In Fig. 7a, for the rat head skin, the \(\Delta { T}\) at the skin surface appears largely independent of the blood perfusion rate in most rat skin layers. However, it does exhibit a minor dependence on the deep brain tissue. As the \(B_i\) in the brain layer of the rat head skin increases, the \(\Delta { T}\) at the skin surface decreases by approximately 37%. For the rat dorsal skin, as depicted in Fig. 7b, the \(\Delta { T}\) at the skin surface show the variations in \(B_i\) for each skin layer. Notably, the dermis layer experiences a pronounced fluctuation in \(\Delta { T}\), with variations up to 41% at the skin surface compared to other layers. As the considered \(B_i\) increases, the bone layer in the deeper tissue performs a heightened \(\Delta { T}\) at the skin surface. These findings underscore that the \(\Delta { T}\) at the skin surface might be more influenced by the model structure of distinct rat body parts than by changes in the blood perfusion rate. Additionally, the blood perfusion rate in deeper tissues seems to notably affect surface temperature elevation in regions like the rat’s head, where the skin is markedly thinner.

Figure 7
figure 7

\(\Delta { T}\) at skin surface at 30 GHz considering the variation in blood perfusion rate (\(B_i\)) in each skin layer for different body parts, (a) rat head, (b) rat dorsal.

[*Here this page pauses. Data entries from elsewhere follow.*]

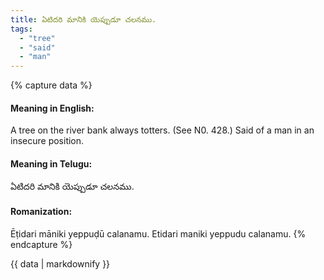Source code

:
 ```yaml
---
title: ఏటిదరి మానికి యెప్పుడూ చలనము.
tags:
  - "tree"
  - "said"
  - "man"
---
```


{% capture data %}
#### Meaning in English:
A tree on the river bank always totters.
(See N0. 428.)
Said of a man in an insecure position.

#### Meaning in Telugu:
ఏటిదరి మానికి యెప్పుడూ చలనము.

#### Romanization:
Ēṭidari māniki yeppuḍū calanamu.
Etidari maniki yeppudu calanamu.
{% endcapture %}

{{ data | markdownify }}

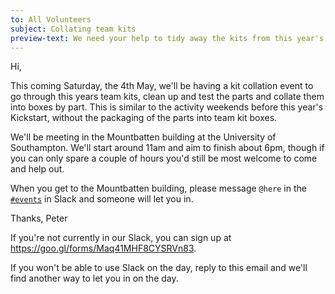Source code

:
 ```yaml
---
to: All Volunteers
subject: Collating team kits
preview-text: We need your help to tidy away the kits from this year's competition
---
```


Hi,

This coming Saturday, the 4th May, we'll be having a kit collation event to go
through this years team kits, clean up and test the parts and collate them into
boxes by part. This is similar to the activity weekends before this year's
Kickstart, without the packaging of the parts into team kit boxes.

We'll be meeting in the Mountbatten building at the University of Southampton.
We'll start around 11am and aim to finish about 6pm, though if you can only
spare a couple of hours you'd still be most welcome to come and help out.

When you get to the Mountbatten building, please message `@here` in the
[`#events`][events-channel] in Slack and someone will let you in.

Thanks,
Peter

If you're not currently in our Slack, you can sign up at
https://goo.gl/forms/Maq41MHF8CYSRVn83.

If you won't be able to use Slack on the day, reply to this email and we'll find
another way to let you in on the day.

[events-channel]: https://studentrobotics.slack.com/messages/events
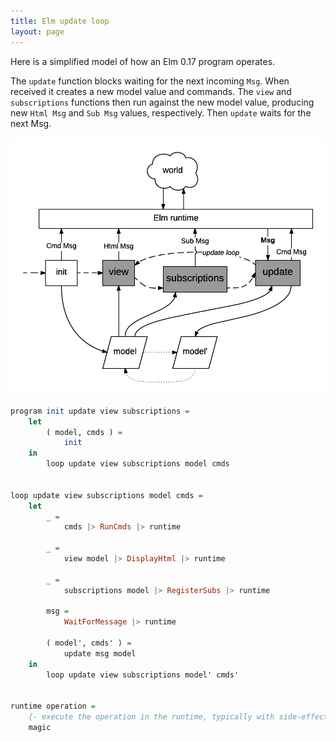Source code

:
 ```yaml
---
title: Elm update loop
layout: page
---
```


Here is a simplified model of how an Elm 0.17 program operates.

The `update` function blocks waiting for the next incoming `Msg`. When received it creates a new model value and commands. The `view` and `subscriptions` functions then run against the new model value, producing new `Html Msg` and `Sub Msg` values, respectively. Then `update` waits for the next Msg.


<!-- https://www.lucidchart.com/documents/edit/e84d384b-ff47-4549-bb18-df124af6bbae -->

![update loop](updateloop.png)

```haskell
program init update view subscriptions =
    let
        ( model, cmds ) =
            init
    in
        loop update view subscriptions model cmds


loop update view subscriptions model cmds =
    let
        _ =
            cmds |> RunCmds |> runtime

        _ =
            view model |> DisplayHtml |> runtime

        _ =
            subscriptions model |> RegisterSubs |> runtime

        msg =
            WaitForMessage |> runtime

        ( model', cmds' ) =
            update msg model
    in
        loop update view subscriptions model' cmds'


runtime operation =
    {- execute the operation in the runtime, typically with side-effects -}
    magic
```
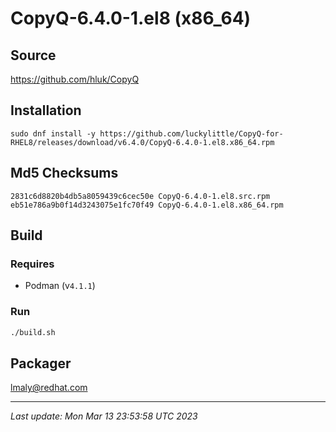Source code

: # CopyQ-6.4.0-1.el8 (x86_64)

## Source

https://github.com/hluk/CopyQ

## Installation

`sudo dnf install -y https://github.com/luckylittle/CopyQ-for-RHEL8/releases/download/v6.4.0/CopyQ-6.4.0-1.el8.x86_64.rpm`

## Md5 Checksums

```text
2831c6d8820b4db5a8059439c6cec50e CopyQ-6.4.0-1.el8.src.rpm
eb51e786a9b0f14d3243075e1fc70f49 CopyQ-6.4.0-1.el8.x86_64.rpm
```

## Build

### Requires
* Podman (v`4.1.1`)

### Run

```bash
./build.sh
```

## Packager

lmaly@redhat.com

---

_Last update: Mon Mar 13 23:53:58 UTC 2023_
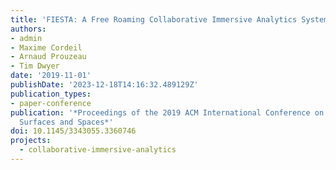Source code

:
 ```yaml
---
title: 'FIESTA: A Free Roaming Collaborative Immersive Analytics System'
authors:
- admin
- Maxime Cordeil
- Arnaud Prouzeau
- Tim Dwyer
date: '2019-11-01'
publishDate: '2023-12-18T14:16:32.489129Z'
publication_types:
- paper-conference
publication: '*Proceedings of the 2019 ACM International Conference on Interactive
  Surfaces and Spaces*'
doi: 10.1145/3343055.3360746
projects:
  - collaborative-immersive-analytics
---
```

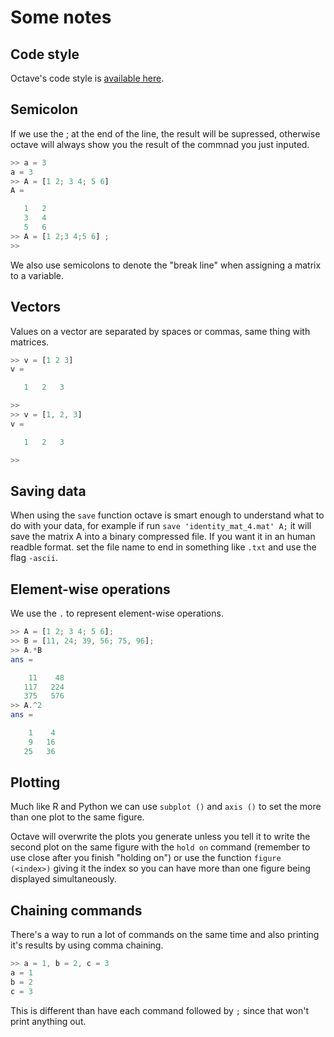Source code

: # Some notes

## Code style

Octave's code style is [available here](https://wiki.octave.org/Octave_style_guide).

## Semicolon

If we use the ; at the end of the line, the result will be supressed, otherwise octave will always show you the result of the commnad you just inputed.

```octave
>> a = 3
a = 3
>> A = [1 2; 3 4; 5 6]
A =

   1   2
   3   4
   5   6
>> A = [1 2;3 4;5 6] ;
>>
```

We also use semicolons to denote the "break line" when assigning a matrix to a variable.

## Vectors

Values on a vector are separated by spaces or commas, same thing with matrices.

```octave
>> v = [1 2 3]
v =

   1   2   3

>>
>> v = [1, 2, 3]
v =

   1   2   3

>>
```

## Saving data

When using the `save` function octave is smart enough to understand what to do with your data, for example if run `save 'identity_mat_4.mat' A;` it will save the matrix A into a binary compressed file. If you want it in an human readble format. set the file name to end in something like `.txt` and use the flag `-ascii`.

## Element-wise operations

We use the `.` to represent element-wise operations.

```octave
>> A = [1 2; 3 4; 5 6];
>> B = [11, 24; 39, 56; 75, 96];
>> A.*B
ans =

    11    48
   117   224
   375   576
>> A.^2
ans =

    1    4
    9   16
   25   36
```

## Plotting

Much like R and Python we can use `subplot ()` and `axis ()` to set the more than one plot to the same figure.

Octave will overwrite the plots you generate unless you tell it to write the second plot on the same figure with the `hold on` command (remember to use close after you finish "holding on") or use the function `figure (<index>)` giving it the index so you can have more than one figure being displayed simultaneously.

## Chaining commands

There's a way to run a lot of commands on the same time and also printing it's results by using comma chaining.

```octave
>> a = 1, b = 2, c = 3
a = 1
b = 2
c = 3
```

This is different than have each command followed by `;` since that won't print anything out.
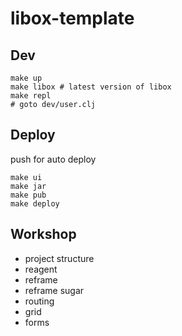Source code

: # libox-template


## Dev

```
make up
make libox # latest version of libox
make repl
# goto dev/user.clj

```

## Deploy

push for auto deploy

```
make ui
make jar
make pub
make deploy

```


## Workshop

* project structure
* reagent
* reframe
* reframe sugar
* routing
* grid
* forms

In this study, we calculated the absorbed power density and the steady-state temperature elevation in different rat skin models exposed to MMW at 6–100 GHz. The measurement data of the tissue thickness using real rat skin on head and back is given for the first time for dosimetry analysis. By solving the electromagnetic field boundary condition and bioheat transfer equation using the developed model, model structures are known to have no significant effect on APD at the rat skin surface. From analytical solution, it is known that the surface temperature elevation in the rat head and dorsal skin at 6–100 GHz is 52.6–32.3% and 83.3–58.8% of the average values of different human skin models, respectively. Note that the results are based on a model of excised skin tissue obtained after shaving. If the effects of animal fur are considered, the thermal impacts may need to be evaluated separately. On the other hand, the one-dimensional model of rat skin subjected to plane wave illumination in this study does not comprehensively represent the three-dimensional distribution of electromagnetic energy within the body due to exposure from MMW antennas, or the subsequent heat diffusion behavior in a realistic body scenario. This limitation should be explored in our subsequent research. The results also reveal that the skin surface temperature elevation may be correlated with the blood perfusion rates in the deeper layers as well as the thickness of the skin tissues. The results of this study may serve as useful values in the dosimetric evaluation of experiments in laboratory animals, which are expected to be relevant for the protection of humans from excessive local temperature elevation due to MMW exposure.